Mergulhado no esforço de definir e aprovar a reforma da Previdência, o governo terá de se voltar também para um problema igualmente importante - a crise fiscal dos Estados. Desde o início do ano, uma romaria de governadores tem ido a Brasília procurar a ajuda do presidente Jair Bolsonaro e da equipe econômica; e sete Estados já decretaram calamidade financeira. Tudo indica que o Palácio do Planalto vai aproveitar a situação de aperto para barganhar apoio dos governadores junto ao Congresso a favor das mudanças na aposentadoria.
Previdência é também um grave problema para os governadores e a solução dada pelo governo federal pode abrir caminho para o ajuste dos Estados. Levantamento do Instituto Brasileiro de Economia (Ibre/FGV) apurou que, para cada 100 funcionários públicos na ativa nos 26 Estados e Distrito Federal havia, em média, 88 aposentados e pensionistas, em 2017 (Valor 18/2). Em alguns Estados, o número de aposentados e pensionistas já supera o contingente na ativa, cujas contribuições, teoricamente, pagariam os benefícios dos primeiros. Vantagens do servidor como aposentadoria integral e tempo de serviço menor do que o do INSS agravam o problema.
Certamente os Estados se ressentiram da queda da arrecadação causada pela recessão de 2015 e 2016 e pela fraca atividade dos últimos dois anos. Mas os gastos subiram aceleradamente, com diversos tipos de consequências. O Tesouro acaba de informar que teve que honrar R$ 565,05 milhões em dívidas atrasadas de Estados, em janeiro. No ano passado inteiro, a União quitou R$ 4,803 bilhões de dívidas em atrasos de Estados; em 2017 foram R$ R$ 4,059 bilhões, de Estados e municípios; e, em 2016, R$ 2,377 bilhões.
Além das dívidas pendentes, os investimentos foram negligenciados, mesmo quando a receita cresceu mais. Relatórios fiscais do ano passado mostraram expansão de 7,23% da receita corrente líquida consolidada dos 26 Estados, e aumento de 6,32% das despesas de pessoal. Mas os investimentos caíram 2,4%, apesar de ser último ano de mandato dos governadores, quando há uma ampliação dessa conta (Valor 12/2). Os gastos de pessoal, chegaram a comprometer 70% das receitas de alguns Estados, superando o limite de 60% estabelecido pela Lei de Responsabilidade Fiscal.
Além dos sete Estados que decretaram calamidade financeira, pelo menos nove não cumpriram o teto de gastos em 2018, de acordo com dados preliminares examinados pelo Comitê de Secretários de Fazenda (Comsefaz).

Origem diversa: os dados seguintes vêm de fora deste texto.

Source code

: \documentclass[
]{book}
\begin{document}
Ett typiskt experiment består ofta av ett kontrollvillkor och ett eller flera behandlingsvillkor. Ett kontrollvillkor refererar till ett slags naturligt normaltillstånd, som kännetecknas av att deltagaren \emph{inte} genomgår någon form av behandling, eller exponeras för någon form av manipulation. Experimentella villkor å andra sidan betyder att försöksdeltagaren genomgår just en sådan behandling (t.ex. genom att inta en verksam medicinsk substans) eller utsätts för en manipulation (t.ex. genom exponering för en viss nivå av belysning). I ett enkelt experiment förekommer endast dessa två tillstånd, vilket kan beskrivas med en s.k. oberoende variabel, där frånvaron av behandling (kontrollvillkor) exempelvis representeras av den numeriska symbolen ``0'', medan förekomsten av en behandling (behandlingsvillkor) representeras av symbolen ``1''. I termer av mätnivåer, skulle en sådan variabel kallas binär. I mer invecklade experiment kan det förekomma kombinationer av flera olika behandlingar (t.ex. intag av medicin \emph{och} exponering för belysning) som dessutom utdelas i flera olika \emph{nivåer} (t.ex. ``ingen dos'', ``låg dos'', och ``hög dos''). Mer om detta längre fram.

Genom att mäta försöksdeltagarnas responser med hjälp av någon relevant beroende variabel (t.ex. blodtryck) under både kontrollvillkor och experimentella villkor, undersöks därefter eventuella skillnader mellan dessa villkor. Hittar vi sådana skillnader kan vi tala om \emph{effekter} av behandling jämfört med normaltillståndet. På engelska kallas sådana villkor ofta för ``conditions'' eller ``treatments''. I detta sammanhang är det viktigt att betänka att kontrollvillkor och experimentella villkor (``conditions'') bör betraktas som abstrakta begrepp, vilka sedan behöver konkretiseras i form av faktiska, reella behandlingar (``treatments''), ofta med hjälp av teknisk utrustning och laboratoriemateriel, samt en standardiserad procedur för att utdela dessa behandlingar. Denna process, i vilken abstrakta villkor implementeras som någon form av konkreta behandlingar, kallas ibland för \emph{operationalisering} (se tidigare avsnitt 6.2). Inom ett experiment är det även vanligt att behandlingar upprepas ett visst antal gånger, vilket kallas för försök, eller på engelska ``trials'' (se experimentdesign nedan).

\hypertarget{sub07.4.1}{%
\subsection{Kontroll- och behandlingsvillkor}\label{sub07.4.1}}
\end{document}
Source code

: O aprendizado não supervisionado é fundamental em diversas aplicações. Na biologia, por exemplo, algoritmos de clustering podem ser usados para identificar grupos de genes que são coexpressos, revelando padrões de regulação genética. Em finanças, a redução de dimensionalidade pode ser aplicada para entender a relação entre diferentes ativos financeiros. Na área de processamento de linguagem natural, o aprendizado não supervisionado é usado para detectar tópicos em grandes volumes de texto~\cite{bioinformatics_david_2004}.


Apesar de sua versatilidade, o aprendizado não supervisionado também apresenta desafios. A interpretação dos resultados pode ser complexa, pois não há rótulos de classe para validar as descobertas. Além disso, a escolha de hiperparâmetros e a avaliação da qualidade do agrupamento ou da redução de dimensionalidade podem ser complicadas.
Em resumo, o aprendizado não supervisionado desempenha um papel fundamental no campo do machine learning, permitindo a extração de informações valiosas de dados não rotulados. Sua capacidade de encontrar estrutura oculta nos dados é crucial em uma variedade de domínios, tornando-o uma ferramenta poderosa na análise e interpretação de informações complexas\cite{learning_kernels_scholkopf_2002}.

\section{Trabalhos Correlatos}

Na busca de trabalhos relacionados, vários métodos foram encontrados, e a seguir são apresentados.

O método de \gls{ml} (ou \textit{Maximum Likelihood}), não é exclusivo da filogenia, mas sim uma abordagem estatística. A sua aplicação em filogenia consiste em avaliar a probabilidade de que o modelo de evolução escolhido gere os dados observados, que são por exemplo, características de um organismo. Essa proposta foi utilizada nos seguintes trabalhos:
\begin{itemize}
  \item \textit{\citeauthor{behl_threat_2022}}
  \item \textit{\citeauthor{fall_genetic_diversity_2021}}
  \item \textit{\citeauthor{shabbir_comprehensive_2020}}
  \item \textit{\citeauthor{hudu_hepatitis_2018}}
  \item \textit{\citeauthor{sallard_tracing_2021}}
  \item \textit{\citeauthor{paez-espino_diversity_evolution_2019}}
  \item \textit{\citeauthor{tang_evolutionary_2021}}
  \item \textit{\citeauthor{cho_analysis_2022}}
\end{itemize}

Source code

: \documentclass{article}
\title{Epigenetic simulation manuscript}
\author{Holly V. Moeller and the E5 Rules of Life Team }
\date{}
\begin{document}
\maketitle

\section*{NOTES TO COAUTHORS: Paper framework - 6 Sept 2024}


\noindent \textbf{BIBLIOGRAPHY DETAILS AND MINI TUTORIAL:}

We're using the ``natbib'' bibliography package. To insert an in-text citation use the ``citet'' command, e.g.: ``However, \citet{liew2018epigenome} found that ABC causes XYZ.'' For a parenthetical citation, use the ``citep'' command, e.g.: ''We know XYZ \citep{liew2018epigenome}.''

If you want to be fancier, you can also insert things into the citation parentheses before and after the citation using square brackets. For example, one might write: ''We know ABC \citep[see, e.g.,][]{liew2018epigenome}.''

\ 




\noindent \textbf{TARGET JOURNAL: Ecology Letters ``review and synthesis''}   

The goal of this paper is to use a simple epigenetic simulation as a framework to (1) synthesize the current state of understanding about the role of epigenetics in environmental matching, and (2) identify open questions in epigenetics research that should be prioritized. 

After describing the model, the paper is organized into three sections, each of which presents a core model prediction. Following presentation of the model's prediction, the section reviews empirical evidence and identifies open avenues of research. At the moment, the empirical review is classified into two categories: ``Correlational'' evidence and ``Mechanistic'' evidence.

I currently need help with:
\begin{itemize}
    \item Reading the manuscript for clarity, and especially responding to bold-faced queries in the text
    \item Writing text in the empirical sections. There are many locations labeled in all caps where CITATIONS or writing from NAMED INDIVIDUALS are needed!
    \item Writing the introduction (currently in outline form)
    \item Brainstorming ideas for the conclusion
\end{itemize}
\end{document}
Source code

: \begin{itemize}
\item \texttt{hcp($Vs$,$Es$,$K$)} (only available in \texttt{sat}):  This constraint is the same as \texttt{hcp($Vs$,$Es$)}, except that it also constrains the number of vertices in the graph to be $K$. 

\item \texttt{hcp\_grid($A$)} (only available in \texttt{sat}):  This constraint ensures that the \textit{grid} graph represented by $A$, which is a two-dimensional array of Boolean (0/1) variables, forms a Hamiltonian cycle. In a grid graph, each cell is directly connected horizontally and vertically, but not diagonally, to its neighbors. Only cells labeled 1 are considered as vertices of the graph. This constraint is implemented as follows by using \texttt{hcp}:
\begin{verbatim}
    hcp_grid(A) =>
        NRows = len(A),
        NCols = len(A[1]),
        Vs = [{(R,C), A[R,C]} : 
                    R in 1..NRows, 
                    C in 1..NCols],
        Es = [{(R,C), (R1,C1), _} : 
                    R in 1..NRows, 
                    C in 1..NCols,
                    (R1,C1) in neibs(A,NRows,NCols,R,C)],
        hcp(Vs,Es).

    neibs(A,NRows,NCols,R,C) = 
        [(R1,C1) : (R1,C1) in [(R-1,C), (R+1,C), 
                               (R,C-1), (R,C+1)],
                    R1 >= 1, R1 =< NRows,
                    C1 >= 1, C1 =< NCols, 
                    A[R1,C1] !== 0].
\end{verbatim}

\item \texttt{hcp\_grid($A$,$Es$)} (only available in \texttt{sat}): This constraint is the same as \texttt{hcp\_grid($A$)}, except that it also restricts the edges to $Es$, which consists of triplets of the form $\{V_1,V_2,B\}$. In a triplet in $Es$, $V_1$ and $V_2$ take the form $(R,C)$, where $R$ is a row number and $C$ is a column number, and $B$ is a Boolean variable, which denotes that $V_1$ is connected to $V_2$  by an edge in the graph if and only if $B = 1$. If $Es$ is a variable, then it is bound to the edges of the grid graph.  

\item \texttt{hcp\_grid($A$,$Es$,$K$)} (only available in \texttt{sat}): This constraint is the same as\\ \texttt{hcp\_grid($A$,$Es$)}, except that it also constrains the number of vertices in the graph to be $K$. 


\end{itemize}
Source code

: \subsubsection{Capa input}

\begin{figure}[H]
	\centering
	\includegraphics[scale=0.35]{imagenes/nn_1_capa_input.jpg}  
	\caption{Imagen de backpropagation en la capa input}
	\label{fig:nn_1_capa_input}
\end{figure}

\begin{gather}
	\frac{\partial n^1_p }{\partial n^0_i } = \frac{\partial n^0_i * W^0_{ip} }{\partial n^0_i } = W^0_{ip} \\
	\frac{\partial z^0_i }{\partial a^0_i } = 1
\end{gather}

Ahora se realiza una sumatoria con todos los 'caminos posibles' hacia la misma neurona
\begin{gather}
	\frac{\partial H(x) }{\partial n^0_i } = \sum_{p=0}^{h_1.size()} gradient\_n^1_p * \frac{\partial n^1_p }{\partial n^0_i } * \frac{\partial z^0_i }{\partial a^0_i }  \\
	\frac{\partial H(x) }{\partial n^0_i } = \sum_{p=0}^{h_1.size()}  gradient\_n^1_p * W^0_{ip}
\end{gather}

Até 20 de março os Estados vão enviar os dados finais ao Tesouro. O teto de gastos foi estendido aos Estados pela lei complementar 156, de dezembro de 2016, como contrapartida ao prazo adicional de 20 anos para a quitação das dívidas estaduais renegociadas pela União e à redução dos pagamentos mensais feitos ao Tesouro. O Estado que não controlar as despesas terá que devolver os recursos que deixou de pagar, em parcelas mensais, com encargos. Por isso, os Estados querem mais prazo e que o cumprimento do teto de gastos seja exigido apenas neste ano. O Tesouro já se declarou aberto a negociar, no 2º semestre.
As pendências não param por aí. Estados mais ativos no comércio exterior estão brigando para ampliar as compensações do ICMS não cobrados das exportações previstas na Lei Kandir. Mas o Orçamento deste ano não prevê recursos para essa finalidade. Alguns resolveram criar novos tributos sobre produtos agrícolas. Mato Grosso passou a taxar a comercialização de soja, algodão, carnes, madeira e milho. Em outros casos, a briga é por uma fatia maior do Fundo de Participação dos Estados. O problema é tão grave que especialistas como Armínio Fraga, Ana Carla Abrão e Ari Sundfeld sugerem mudanças radicais nas carreiras dos servidores, como o fim das promoções automáticas e a avaliação de desempenho, a realização de um novo ajuste e a revisão da LRF, ampliando o prazo para o ajuste de dois quadrimestres para dez anos.
O receio é que se erre o diagnóstico achando que a razão das dificuldades dos Estados é apenas falta de dinheiro quando, na verdade, há excesso de gastos. Como avalia a Fitch Ratings, a LRF limita os gastos com pessoal, mas não prevê mecanismos para restringir o crescimento geral das despesas. Dessa forma, quando os Estados se beneficiaram de um aumento temporário nas receitas, as despesas cresceram. Mas quando o contrário ocorreu e houve queda nas entradas de recursos, os gastos não diminuíram.